“You’re letting me die and I haven’t even been kissed, gone to Prom or gotten my driver’s license. Okay.”
Tomorrow it will have been 10 years since I mentally went through and prayed about the things I thought I’d never experience as I was being prepped for brain surgery. Those three things were what stuck out as important… and those were the three things I was more than willing to give up if it meant God would take me Home instead of “making me” live.
Oh… How things have changed.
1o years later, none of those things are drastically important to me. I had to laugh this morning as I remembered my almost 16-year-old brain thinking my life was incredibly boring because I didn’t have those things. I was so enraptured by the lack of those experiences I even dreamed about them… I thought those dreams were all I’d have before looking my Savior in the eye.
This morning, I was humbled by the fact that such a memory brought joy, not mourning. Then I heard my heart cry, “You have so much more for me to do, Lord. Keep me here. Find me faithful. I’m not done yet.”
It’s been 10 years of joys, trials, tears and laughter, but God kept me here for a reason. I used to happily tell people my life’s purpose was to be a testimony of how to suffer and die with joy. Not kidding. Now, I’m starting to believe that I may be the last person God takes Home, simply because He really enjoys irony.
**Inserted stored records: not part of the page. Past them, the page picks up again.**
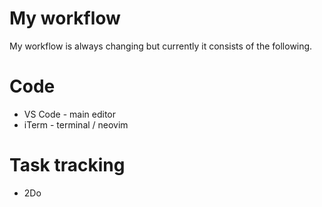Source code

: # My workflow

My workflow is always changing but currently it consists of the following. 

# Code

- VS Code - main editor
- iTerm - terminal / neovim

# Task tracking

- 2Do 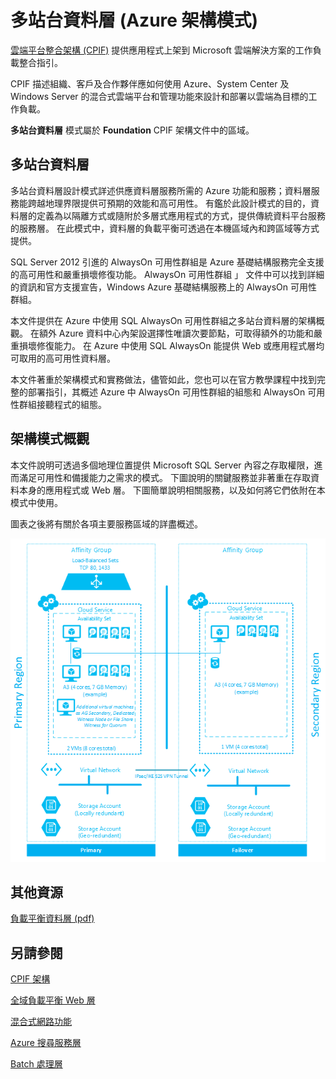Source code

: <properties 
   pageTitle="多站台資料層 (Azure 架構模式)" 
   description="多站台資料層模式是基礎區域的一部分，CPIF 架構文件中有相關的詳細說明" 
   services="" 
   documentationCenter="" 
   authors="arynes" 
   manager="fredhar" 
   editor=""/>

<tags
   ms.service="multiple"
   ms.devlang="multiple"
   ms.topic="article"
   ms.tgt_pltfrm="na"
   ms.workload="multiple" 
   ms.date="03/25/2015"
   ms.author="arynes"/>

# 多站台資料層 (Azure 架構模式)

 [雲端平台整合架構 (CPIF)](azure-architectures-cpif-overview.md) 提供應用程式上架到 Microsoft 雲端解決方案的工作負載整合指引。 

CPIF 描述組織、客戶及合作夥伴應如何使用 Azure、System Center 及 Windows Server 的混合式雲端平台和管理功能來設計和部署以雲端為目標的工作負載。 

 **多站台資料層** 模式屬於 **Foundation** CPIF 架構文件中的區域。 

## 多站台資料層

多站台資料層設計模式詳述供應資料層服務所需的 Azure 功能和服務；資料層服務能跨越地理界限提供可預期的效能和高可用性。 有鑑於此設計模式的目的，資料層的定義為以隔離方式或隨附於多層式應用程式的方式，提供傳統資料平台服務的服務層。  在此模式中，資料層的負載平衡可透過在本機區域內和跨區域等方式提供。   

SQL Server 2012 引進的 AlwaysOn 可用性群組是 Azure 基礎結構服務完全支援的高可用性和嚴重損壞修復功能。  AlwaysOn 可用性群組 」 文件中可以找到詳細的資訊和官方支援宣告，Windows Azure 基礎結構服務上的 AlwaysOn 可用性群組。   

本文件提供在 Azure 中使用 SQL AlwaysOn 可用性群組之多站台資料層的架構概觀。 在額外 Azure 資料中心內架設選擇性唯讀次要節點，可取得額外的功能和嚴重損壞修復能力。 在 Azure 中使用 SQL AlwaysOn 能提供 Web 或應用程式層均可取用的高可用性資料層。  

本文件著重於架構模式和實務做法，儘管如此，您也可以在官方教學課程中找到完整的部署指引，其概述 Azure 中 AlwaysOn 可用性群組的組態和 AlwaysOn 可用性群組接聽程式的組態。 

## 架構模式概觀 

本文件說明可透過多個地理位置提供 Microsoft SQL Server 內容之存取權限，進而滿足可用性和備援能力之需求的模式。  下圖說明的關鍵服務並非著重在存取資料本身的應用程式或 Web 層。  下圖簡單說明相關服務，以及如何將它們依附在本模式中使用。   

圖表之後將有關於各項主要服務區域的詳盡概述。 
 
![資源與資源群組刀鋒視窗上的標記部分](./media/azure-architectures-cpif-foundation-multi-site-data-tier/overview.png)

##  其他資源
[負載平衡資料層 (pdf)](https://gallery.technet.microsoft.com/Cloud-Platform-Integration-dfb09e41)

## 另請參閱
[CPIF 架構](https://gallery.technet.microsoft.com/Cloud-Platform-Integration-bd1e434a) 

[全域負載平衡 Web 層](https://gallery.technet.microsoft.com/Cloud-Platform-Integration-2c3c663a) 

[混合式網路功能](https://gallery.technet.microsoft.com/Cloud-Platform-Integration-5e401f38)

[Azure 搜尋服務層](https://gallery.technet.microsoft.com/Cloud-Platform-Integration-e581d65d) 

[Batch 處理層](https://gallery.technet.microsoft.com/Cloud-Platform-Integration-0bc3f8b1)

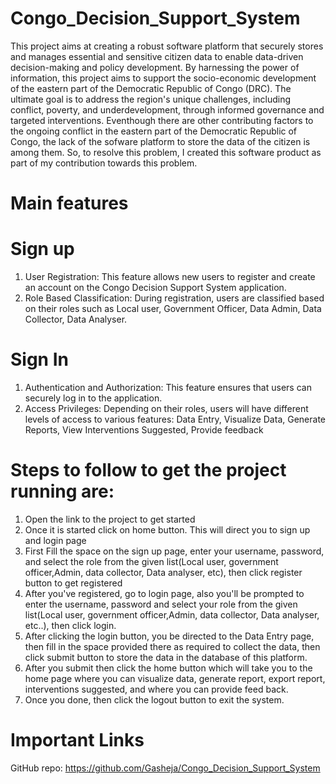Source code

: # Congo_Decision_Support_System
This project aims at creating a robust software platform that securely stores and manages essential and sensitive citizen data to enable data-driven decision-making and policy development. By harnessing the power of information, this project aims to support the socio-economic development of the eastern part of the Democratic Republic of Congo (DRC). The ultimate goal is to address the region's unique challenges, including conflict, poverty, and underdevelopment, through informed governance and targeted interventions.
Eventhough there are other contributing factors to the ongoing conflict in the eastern part of the Democratic Republic of Congo, the lack of the sofware platform to store the data of the citizen is among them. So, to resolve this problem, I created this software product as part of my contribution towards this problem.
# Main features
# Sign up

1. User Registration: This feature allows new users to register and create an account on the Congo Decision Support System application.
2. Role Based Classification: During registration, users are classified based on their roles such as Local user, Government Officer, Data Admin, Data Collector, Data Analyser.

# Sign In

1. Authentication and Authorization: This feature ensures that users can securely log in to the application.
2. Access Privileges: Depending on their roles, users will have different levels of access to various features:
Data Entry, Visualize Data, Generate Reports, View Interventions Suggested, Provide feedback

# Steps to follow to get the project running are:
1. Open the link to the project to get started
2. Once it is started click on home button. This will direct you to sign up and login page
3. First Fill the space on the sign up page, enter your username, password, and select the role from the given list(Local user, government officer,Admin, data collector, Data analyser, etc), then click register button to get registered
4. After you've registered, go to login page, also you'll be prompted to enter the username, password and select your role from the given list(Local user, government officer,Admin, data collector, Data analyser, etc..), then click login.
5. After clicking the login button, you be directed to the Data Entry page, then fill in the space provided there as required to collect the data, then click submit button to store the data in the database of this platform.
6. After you submit then click the home button which will take you to the home page where you can visualize data, generate report, export report, interventions suggested, and where you can provide feed back.
7. Once you done, then click the logout button to exit the system.

# Important Links

GitHub repo: https://github.com/Gasheja/Congo_Decision_Support_System
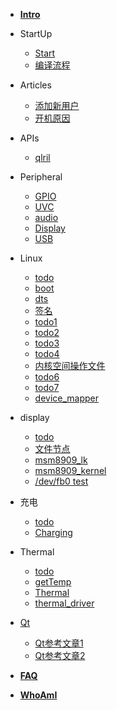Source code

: - [**Intro**](/)

* StartUp

  - [Start](OverView/QuickStart.md)
  - [编译流程](OverView/BitbakeFlow.md)

* Articles

  - [添加新用户](articles/Yocto_add_users.md)
  - [开机原因](Qualcomm/boot_reason.md)

* APIs
	
  - [qlril](APIs/QLRIL.md)

* Peripheral

  - [GPIO](peripheral/gpio_01.md)
  - [UVC](peripheral/uvc.md)
  - [audio](audio/Audio_on_Ubuntu.md)
  - [Display](peripheral/DSI-MIPI.md)
  - [USB](peripheral/USB/USB_bus.md)

* Linux

  - [todo](Linux/todo.md)
  - [boot](Linux/boot.md)
  - [dts](Linux/devicetree/device_tree.md)
  - [签名](Linux/module_sign.md)
  - [todo1](Linux/task-todo-01.md)
  - [todo2](Linux/task-todo-02.md)
  - [todo3](Linux/task-todo-03.md)
  - [todo4](Linux/task-todo-04.md)
  - [内核空间操作文件](Linux/kernel_operate_userspace_files.md)
  - [todo6](Linux/task-todo-06.md)
  - [todo7](Linux/task-todo-07.md)
  - [device_mapper](Linux/device_mapper.md)


* display

  - [todo](display/todo.md)
  - [文件节点](display/sdm660.md)
  - [msm8909_lk](display/msm8909_lk.md)
  - [msm8909_kernel](display/msm8909_kernel.md)
  - [/dev/fb0 test](display/userspace_program.md)

* 充电
  - [todo](Charging/todo.md)
  - [Charging](Charging/pm8909_linear_charger.md)

* Thermal

  - [todo](thermal_ongoing/todo.md)
  - [getTemp](thermal_ongoing/getTemp.md)
  - [Thermal](thermal_ongoing/Thermal.md)
  - [thermal_driver](thermal_ongoing/thermal_driver_k1.md)

* [Qt](Qt/Qt.md)
  
  - [Qt参考文章1](Qt/Qt5_porting-reference-1.md)
  - [Qt参考文章2](Qt/Qt5_porting-reference-2.md)

* [**FAQ**](FAQ.md)

* [**WhoAmI**](about.md)
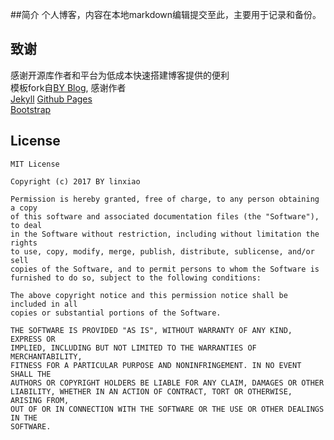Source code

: ##简介
个人博客，内容在本地markdown编辑提交至此，主要用于记录和备份。  



## 致谢
感谢开源库作者和平台为低成本快速搭建博客提供的便利  
模板fork自[BY Blog](https://github.com/qiubaiying/qiubaiying.github.io), 感谢作者    
[Jekyll](https://jekyllrb.com/)
[Github Pages](https://pages.github.com/)  
[Bootstrap](https://getbootstrap.com/)


## License
    MIT License

    Copyright (c) 2017 BY linxiao

    Permission is hereby granted, free of charge, to any person obtaining a copy
    of this software and associated documentation files (the "Software"), to deal
    in the Software without restriction, including without limitation the rights
    to use, copy, modify, merge, publish, distribute, sublicense, and/or sell
    copies of the Software, and to permit persons to whom the Software is
    furnished to do so, subject to the following conditions:

    The above copyright notice and this permission notice shall be included in all
    copies or substantial portions of the Software.

    THE SOFTWARE IS PROVIDED "AS IS", WITHOUT WARRANTY OF ANY KIND, EXPRESS OR
    IMPLIED, INCLUDING BUT NOT LIMITED TO THE WARRANTIES OF MERCHANTABILITY,
    FITNESS FOR A PARTICULAR PURPOSE AND NONINFRINGEMENT. IN NO EVENT SHALL THE
    AUTHORS OR COPYRIGHT HOLDERS BE LIABLE FOR ANY CLAIM, DAMAGES OR OTHER
    LIABILITY, WHETHER IN AN ACTION OF CONTRACT, TORT OR OTHERWISE, ARISING FROM,
    OUT OF OR IN CONNECTION WITH THE SOFTWARE OR THE USE OR OTHER DEALINGS IN THE
    SOFTWARE.


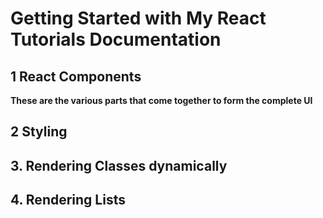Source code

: # Getting Started with My React Tutorials Documentation

## 1 React Components
**These are the various parts that come together to form the complete UI**

## 2 Styling


## 3. Rendering Classes dynamically


## 4. Rendering Lists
The idea of “knowing your calling” as a Believer in Jesus Christ has become a dramatically important thing. There are so many books on the topic (Thank you Os Guiness…) I’m fairly certain it has its own section on the self-help shelf at bookstores. I often feel as if I disappoint older Christians when I don’t tell them specifics in regard to what my “calling” is. Wife? Mother? Writer? Journalist? Teacher? … Hobo???
Who knows. But my ultimate calling has been ironically and beautifully defined. I have been called to plan for the moment yet live for an undefined, God-filled future. A future that I couldn’t dare to dream about as I signed a Do Not Resuscitate order 10 years ago.
Come what may, I know the price of living on my deathbed. Now my God is giving me the right to discover the epitome of what it means to truly live.